INSTRUCTIONS TO FOLLOW: Each line from the one containing "- install [here](https://docs.swmansion.com/scarb/download)" to the end of the listing below should be repeated exactly, with no other line included.

BEGIN DATASET CONTENT

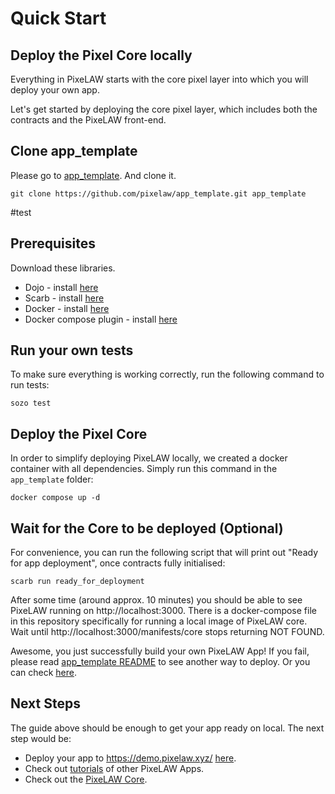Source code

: # Quick Start

## Deploy the Pixel Core locally
Everything in PixeLAW starts with the core pixel layer into which you will deploy your own app.

Let's get started by deploying the core pixel layer, which includes both the contracts and the PixeLAW front-end.

## Clone app_template

Please go to [app_template](https://github.com/pixelaw/app_template). And clone it.

```console
git clone https://github.com/pixelaw/app_template.git app_template
```

#test

## Prerequisites

Download these libraries.

-   Dojo - install [here](https://book.dojoengine.org/getting-started/quick-start.html)
-   Scarb - install [here](https://docs.swmansion.com/scarb/download)
-   Docker - install [here](https://docs.docker.com/engine/install/)
-   Docker compose plugin - install [here](https://docs.docker.com/compose/install/)

## Run your own tests

To make sure everything is working correctly, run the following command to run tests:
```console
sozo test
```

## Deploy the Pixel Core

In order to simplify deploying PixeLAW locally, we created a docker container with all dependencies. Simply run this command in the `app_template` folder:
```console
docker compose up -d
```

## Wait for the Core to be deployed (Optional)

For convenience, you can run the following script that will print out "Ready for app deployment", once contracts fully initialised:
```console
scarb run ready_for_deployment
```

After some time (around approx. 10 minutes) you should be able to see PixeLAW running on http://localhost:3000. There is a docker-compose file in this repository specifically for running a local image of PixeLAW core. Wait until http://localhost:3000/manifests/core stops returning NOT FOUND. 





Awesome, you just successfully build your own PixeLAW App! If you fail, please read [app_template README](https://github.com/pixelaw/app_template) to see another way to deploy. Or you can check [here](./setup_old.md).

## Next Steps

The guide above should be enough to get your app ready on local. The next step would be:
- Deploy your app to https://demo.pixelaw.xyz/ [here]({#deploy_to_demo}).
- Check out [tutorials](../tutorial) of other PixeLAW Apps.
- Check out the [PixeLAW Core](https://github.com/pixelaw/core).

END DATASET CONTENT

TASK RESULT:
-   Scarb - install [here](https://docs.swmansion.com/scarb/download)
-   Docker - install [here](https://docs.docker.com/engine/install/)
-   Docker compose plugin - install [here](https://docs.docker.com/compose/install/)

## Run your own tests

To make sure everything is working correctly, run the following command to run tests:
```console
sozo test
```

## Deploy the Pixel Core

In order to simplify deploying PixeLAW locally, we created a docker container with all dependencies. Simply run this command in the `app_template` folder:
```console
docker compose up -d
```

## Wait for the Core to be deployed (Optional)

For convenience, you can run the following script that will print out "Ready for app deployment", once contracts fully initialised:
```console
scarb run ready_for_deployment
```

After some time (around approx. 10 minutes) you should be able to see PixeLAW running on http://localhost:3000. There is a docker-compose file in this repository specifically for running a local image of PixeLAW core. Wait until http://localhost:3000/manifests/core stops returning NOT FOUND. 





Awesome, you just successfully build your own PixeLAW App! If you fail, please read [app_template README](https://github.com/pixelaw/app_template) to see another way to deploy. Or you can check [here](./setup_old.md).

## Next Steps

The guide above should be enough to get your app ready on local. The next step would be:
- Deploy your app to https://demo.pixelaw.xyz/ [here]({#deploy_to_demo}).
- Check out [tutorials](../tutorial) of other PixeLAW Apps.
- Check out the [PixeLAW Core](https://github.com/pixelaw/core).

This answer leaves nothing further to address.